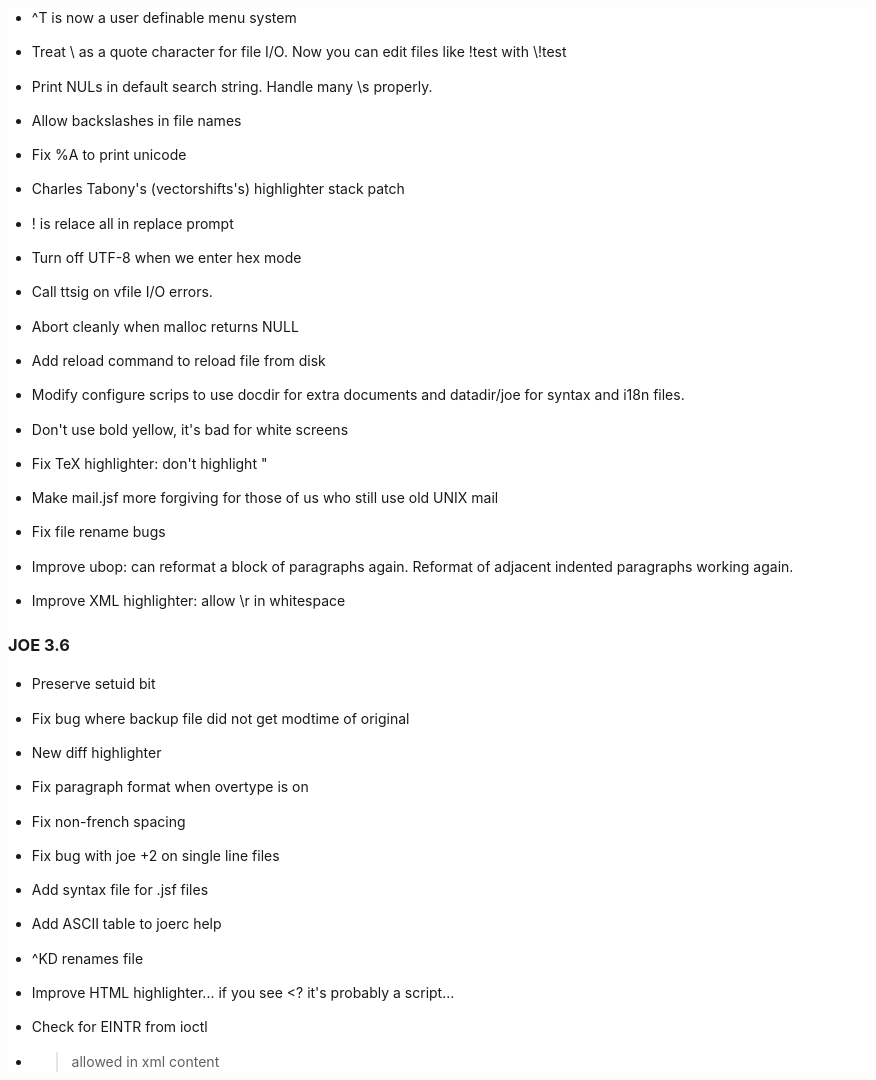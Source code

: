- ^T is now a user definable menu system

- Treat \ as a quote character for file I/O.  Now you can edit
  files like !test with \\!test

- Print NULs in default search string.  Handle many \s properly.

- Allow backslashes in file names

- Fix %A to print unicode

- Charles Tabony's (vectorshifts's) highlighter stack patch

- ! is relace all in replace prompt

- Turn off UTF-8 when we enter hex mode

- Call ttsig on vfile I/O errors.

- Abort cleanly when malloc returns NULL

- Add reload command to reload file from disk

- Modify configure scrips to use docdir for extra documents and
  datadir/joe for syntax and i18n files.

- Don't use bold yellow, it's bad for white screens

- Fix TeX highlighter: don't highlight "

- Make mail.jsf more forgiving for those of us who still use old UNIX mail

- Fix file rename bugs

- Improve ubop: can reformat a block of paragraphs again.  Reformat
  of adjacent indented paragraphs working again.

- Improve XML highlighter: allow \r in whitespace

### JOE 3.6

- Preserve setuid bit

- Fix bug where backup file did not get modtime of original

- New diff highlighter

- Fix paragraph format when overtype is on

- Fix non-french spacing

- Fix bug with joe +2 on single line files

- Add syntax file for .jsf files

- Add ASCII table to joerc help

- ^KD renames file

- Improve HTML highlighter... if you see <? it's probably a script...

- Check for EINTR from ioctl

- > allowed in xml content
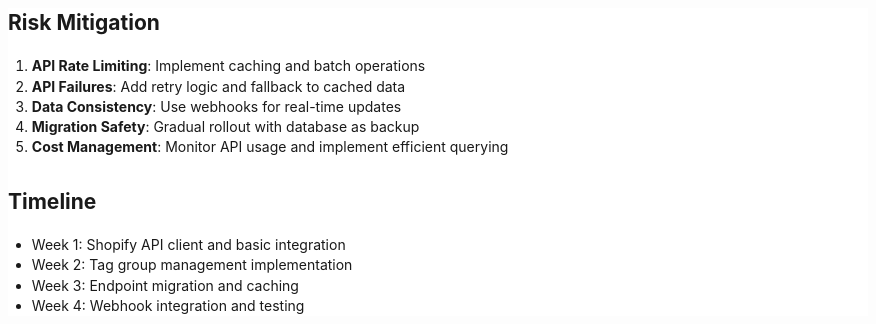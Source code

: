 ## Risk Mitigation

1. **API Rate Limiting**: Implement caching and batch operations
2. **API Failures**: Add retry logic and fallback to cached data
3. **Data Consistency**: Use webhooks for real-time updates
4. **Migration Safety**: Gradual rollout with database as backup
5. **Cost Management**: Monitor API usage and implement efficient querying

## Timeline

- Week 1: Shopify API client and basic integration
- Week 2: Tag group management implementation
- Week 3: Endpoint migration and caching
- Week 4: Webhook integration and testing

Exercise >> Copy every record exactly as it appears, apart from any pictures.

Output below >>
Source code

:- ^T is now a user definable menu system

- Treat \ as a quote character for file I/O.  Now you can edit
  files like !test with \\!test

- Print NULs in default search string.  Handle many \s properly.

- Allow backslashes in file names

- Fix %A to print unicode

- Charles Tabony's (vectorshifts's) highlighter stack patch

- ! is relace all in replace prompt

- Turn off UTF-8 when we enter hex mode

- Call ttsig on vfile I/O errors.

- Abort cleanly when malloc returns NULL

- Add reload command to reload file from disk

- Modify configure scrips to use docdir for extra documents and
  datadir/joe for syntax and i18n files.

- Don't use bold yellow, it's bad for white screens

- Fix TeX highlighter: don't highlight "

- Make mail.jsf more forgiving for those of us who still use old UNIX mail

- Fix file rename bugs

- Improve ubop: can reformat a block of paragraphs again.  Reformat
  of adjacent indented paragraphs working again.

- Improve XML highlighter: allow \r in whitespace

### JOE 3.6

- Preserve setuid bit

- Fix bug where backup file did not get modtime of original

- New diff highlighter

- Fix paragraph format when overtype is on

- Fix non-french spacing

- Fix bug with joe +2 on single line files

- Add syntax file for .jsf files

- Add ASCII table to joerc help

- ^KD renames file

- Improve HTML highlighter... if you see <? it's probably a script...

- Check for EINTR from ioctl

- > allowed in xml content
Source code

: ## Risk Mitigation

1. **API Rate Limiting**: Implement caching and batch operations
2. **API Failures**: Add retry logic and fallback to cached data
3. **Data Consistency**: Use webhooks for real-time updates
4. **Migration Safety**: Gradual rollout with database as backup
5. **Cost Management**: Monitor API usage and implement efficient querying

## Timeline

- Week 1: Shopify API client and basic integration
- Week 2: Tag group management implementation
- Week 3: Endpoint migration and caching
- Week 4: Webhook integration and testing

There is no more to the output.